_WHAT TO WORK ON:_ Please output the section of the listing below that opens with the line containing "of rectangular complex" and closes with the line containing "Historically, Random Matrix", exactly and with nothing else.

_EXTRACTED ENTRIES:_

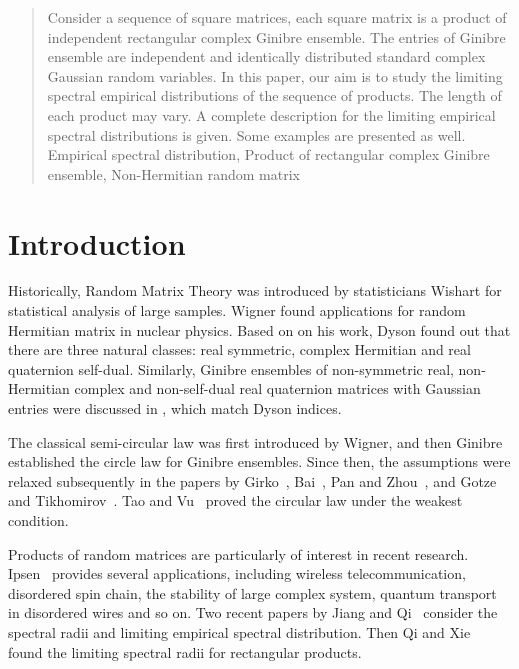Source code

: \documentclass[12pt]{article}
\theoremstyle{plain}
\theoremstyle{definition}
\theoremstyle{remark}
\begin{document}
\begin{abstract}
Consider a sequence of square matrices, each square matrix is a
product of independent rectangular complex Ginibre ensemble. The
entries of Ginibre ensemble are independent and identically
distributed standard complex Gaussian random variables. In this
paper, our aim is to study the limiting spectral empirical
distributions of the sequence of products. The length of each
product may vary. A complete description for the limiting empirical
spectral distributions is given. Some
examples are presented as well. \\

 Empirical spectral distribution, Product
of rectangular complex Ginibre ensemble, Non-Hermitian random matrix
\end{abstract}


\newpage
\tableofcontents

\newpage



\section{Introduction}\label{sec:intro}
Historically, Random Matrix Theory was introduced by statisticians
Wishart\cite{wishart} for statistical analysis of large samples.
Wigner found applications for random Hermitian matrix in nuclear
physics. Based on on his work, Dyson \cite{Dyson} found out that
there are three natural classes: real symmetric, complex Hermitian
and real quaternion self-dual. Similarly, Ginibre ensembles of
non-symmetric real, non-Hermitian complex and non-self-dual real
quaternion matrices with Gaussian entries were discussed in
\cite{Ginibre}, which match Dyson indices.

The classical semi-circular law was first introduced by Wigner, and
then Ginibre\cite{Ginibre} established the circle law for Ginibre
ensembles. Since then, the assumptions were relaxed subsequently in
the papers by Girko~\cite{Girko},  Bai~\cite{Bai},  Pan and
Zhou~\cite{Pan}, and Gotze and Tikhomirov~\cite{GF-TA}. Tao and
Vu~\cite{Tao} proved the circular law under the weakest condition.

Products of random matrices are particularly of interest in recent
research. Ipsen~\cite{Ipsen} provides several applications,
including wireless telecommunication, disordered spin chain, the
stability of large complex system, quantum transport in disordered
wires and so on. Two recent papers by Jiang and
Qi~\cite{JiangQi2019, 2017} consider the spectral radii and limiting
empirical spectral distribution. Then Qi and Xie~\cite{SRP} found
the limiting spectral radii for rectangular products.
\end{document}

_COMPLETED EXERCISE:_
of rectangular complex Ginibre ensemble, Non-Hermitian random matrix
\end{abstract}


\newpage
\tableofcontents

\newpage



\section{Introduction}\label{sec:intro}
Historically, Random Matrix Theory was introduced by statisticians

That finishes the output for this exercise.